Ao
revisitar meus antigos arquivos, deparei-me com uma agenda de páginas
amareladas, um presente de Luizinho, amigo de alma e coração que conheci há
décadas. Luizinho, ou “Fonfom” (*), como o chamávamos — um apelido que
carregava humor e afeto —, era uma figura singular.
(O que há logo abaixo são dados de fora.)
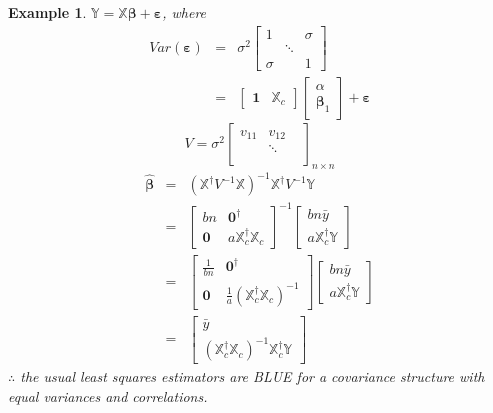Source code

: \documentclass{article}
\newtheorem{example}[theorem]{Example}
\begin{document}
\begin{example}
$\mathbb{Y}=\mathbb{X}\boldsymbol{\beta }+\boldsymbol{\varepsilon }$, where%
\begin{eqnarray*}
Var\left( \boldsymbol{\varepsilon }\right) &=&\sigma ^{2}\left[ 
\begin{array}{ccc}
1 &  & \sigma \\ 
& \ddots &  \\ 
\sigma &  & 1%
\end{array}%
\right] \\
&=&\left[ 
\begin{array}{cc}
\boldsymbol{1} & \mathbb{X}_{c}%
\end{array}%
\right] \left[ 
\begin{array}{c}
\alpha \\ 
\boldsymbol{\beta }_{1}%
\end{array}%
\right] +\boldsymbol{\varepsilon }
\end{eqnarray*}%
\begin{equation*}
V=\sigma ^{2}\left[ 
\begin{array}{ccc}
v_{11} & v_{12} &  \\ 
& \ddots &  \\ 
&  & 
\end{array}%
\right] _{n\times n}
\end{equation*}%
\begin{eqnarray*}
\boldsymbol{\hat{\beta}} &=&\left( \mathbb{X}^{\dagger }V^{-1}\mathbb{X}%
\right) ^{-1}\mathbb{X}^{\dagger }V^{-1}\mathbb{Y} \\
&=&\left[ 
\begin{array}{cc}
bn & \boldsymbol{0}^{\dagger } \\ 
\boldsymbol{0} & a\mathbb{X}_{c}^{\dagger }\mathbb{X}_{c}%
\end{array}%
\right] ^{-1}\left[ 
\begin{array}{c}
bn\bar{y} \\ 
a\mathbb{X}_{c}^{\dagger }\mathbb{Y}%
\end{array}%
\right] \\
&=&\left[ 
\begin{array}{cc}
\frac{1}{bn} & \boldsymbol{0}^{\dagger } \\ 
\boldsymbol{0} & \frac{1}{a}\left( \mathbb{X}_{c}^{\dagger }\mathbb{X}%
_{c}\right) ^{-1}%
\end{array}%
\right] \left[ 
\begin{array}{c}
bn\bar{y} \\ 
a\mathbb{X}_{c}^{\dagger }\mathbb{Y}%
\end{array}%
\right] \\
&=&\left[ 
\begin{array}{c}
\bar{y} \\ 
\left( \mathbb{X}_{c}^{\dagger }\mathbb{X}_{c}\right) ^{-1}\mathbb{X}%
_{c}^{\dagger }\mathbb{Y}%
\end{array}%
\right]
\end{eqnarray*}%
$\therefore $ the usual least squares estimators are BLUE for a covariance
structure with equal variances and correlations.
\end{example}
\end{document}
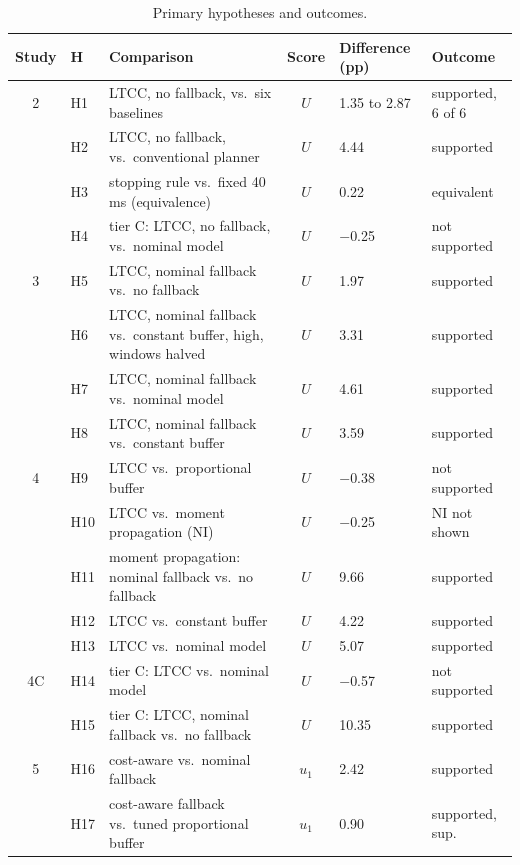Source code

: \documentclass[a4paper,fleqn]{cas-dc}
\newcommand{\mname}{LTCC}  %
\newcommand{\uprighttext}{\def\textbf##1{##1}\def\textit##1{##1}}
\newcounter{prop}
\begin{document}
\begingroup\uprighttext
\begin{table}[t]
\caption{Primary hypotheses and outcomes.}\label{tab:hyp}
\centering\footnotesize
\setlength{\tabcolsep}{3pt}
\begin{threeparttable}
\begin{tabular}{@{}cllcll@{}}
\toprule
Study & H & Comparison & Score & Difference (pp) & Outcome \\
\midrule
2 & H1 & \mname{}, no fallback, vs.\ six baselines & $U$ & 1.35 to 2.87 & supported, 6 of 6 \\
  & H2 & \mname{}, no fallback, vs.\ conventional planner & $U$ & 4.44 & supported \\
  & H3 & stopping rule vs.\ fixed 40\,ms (equivalence) & $U$ & 0.22 & equivalent \\
  & H4 & tier C: \mname{}, no fallback, vs.\ nominal model & $U$ & $-$0.25 & not supported \\
\midrule
3 & H5 & \mname{}, nominal fallback vs.\ no fallback & $U$ & 1.97 & supported \\
  & H6 & \mname{}, nominal fallback vs.\ constant buffer, high, windows halved & $U$ & 3.31 & supported \\
  & H7 & \mname{}, nominal fallback vs.\ nominal model & $U$ & 4.61 & supported \\
  & H8 & \mname{}, nominal fallback vs.\ constant buffer & $U$ & 3.59 & supported \\
\midrule
4 & H9 & \mname{} vs.\ proportional buffer & $U$ & $-$0.38 & not supported \\
  & H10 & \mname{} vs.\ moment propagation (NI) & $U$ & $-$0.25 & NI not shown \\
  & H11 & moment propagation: nominal fallback vs.\ no fallback & $U$ & 9.66 & supported \\
  & H12 & \mname{} vs.\ constant buffer & $U$ & 4.22 & supported \\
  & H13 & \mname{} vs.\ nominal model & $U$ & 5.07 & supported \\
\midrule
4C & H14 & tier C: \mname{} vs.\ nominal model & $U$ & $-$0.57 & not supported \\
   & H15 & tier C: \mname{}, nominal fallback vs.\ no fallback & $U$ & 10.35 & supported \\
\midrule
5 & H16 & cost-aware vs.\ nominal fallback & $u_1$ & 2.42 & supported \\
  & H17 & cost-aware fallback vs.\ tuned proportional buffer & $u_1$ & 0.90 & supported, sup. \\

\end{tabular}
\end{threeparttable}
\end{table}
\end{document}
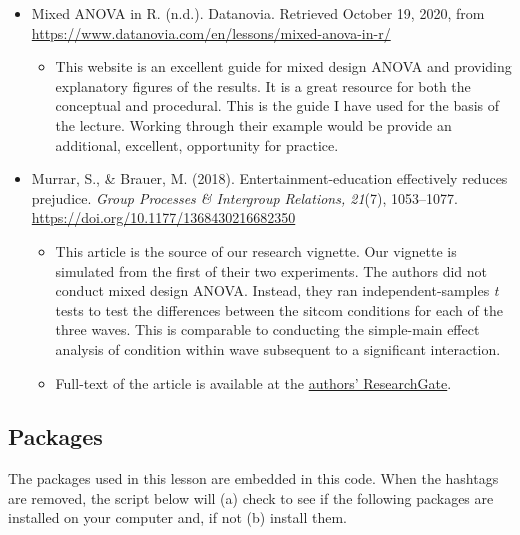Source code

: \documentclass[
  11pt,
]{book}
\providecommand{\tightlist}{%
  \setlength{\itemsep}{0pt}\setlength{\parskip}{0pt}}
\begin{document}
\begin{itemize}
\tightlist
\item
  Mixed ANOVA in R. (n.d.). Datanovia. Retrieved October 19, 2020, from \url{https://www.datanovia.com/en/lessons/mixed-anova-in-r/}

  \begin{itemize}
  \tightlist
  \item
    This website is an excellent guide for mixed design ANOVA and providing explanatory figures of the results. It is a great resource for both the conceptual and procedural. This is the guide I have used for the basis of the lecture. Working through their example would be provide an additional, excellent, opportunity for practice.
  \end{itemize}
\item
  Murrar, S., \& Brauer, M. (2018). Entertainment-education effectively reduces prejudice. \emph{Group Processes \& Intergroup Relations, 21}(7), 1053--1077. \url{https://doi.org/10.1177/1368430216682350}

  \begin{itemize}
  \tightlist
  \item
    This article is the source of our research vignette. Our vignette is simulated from the first of their two experiments. The authors did not conduct mixed design ANOVA. Instead, they ran independent-samples \emph{t} tests to test the differences between the sitcom conditions for each of the three waves. This is comparable to conducting the simple-main effect analysis of condition within wave subsequent to a significant interaction.
  \item
    Full-text of the article is available at the \href{https://www.researchgate.net/publication/312177602_Entertainment-education_effectively_reduces_prejudice}{authors' ResearchGate}.
  \end{itemize}
\end{itemize}

\hypertarget{packages-6}{%
\subsection{Packages}\label{packages-6}}

The packages used in this lesson are embedded in this code. When the hashtags are removed, the script below will (a) check to see if the following packages are installed on your computer and, if not (b) install them.
\end{document}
Foi folheando essa agenda
que uma história peculiar emergiu das brumas da memória, um relato que ele, com
sua habilidade de cativar pela palavra, compartilhou comigo, vivido em 1984.
Naquele
dezembro, Fonfom, então com 22 anos, decidiu passar as férias na histórica
cidade de São Cristóvão, sob o acolhimento da tia Zuleide, uma mulher de fibra,
dona de uma rotina que a mantinha fora de casa até o anoitecer. Durante o dia,
o silêncio reinava na casa, rompido apenas pelo som do televisor, enquanto a
brisa suave e quente da janela aberta trazia uma sensação de calmaria quase
hipnótica.
Fonfom
era jovem, charmoso, de pele morena e sorriso desarmante. Contudo, nada em sua
experiência de vida poderia prepará-lo para o que o aguardava naquela manhã de
terça-feira, quando o destino entrelaçou seus passos aos de uma mulher cigana.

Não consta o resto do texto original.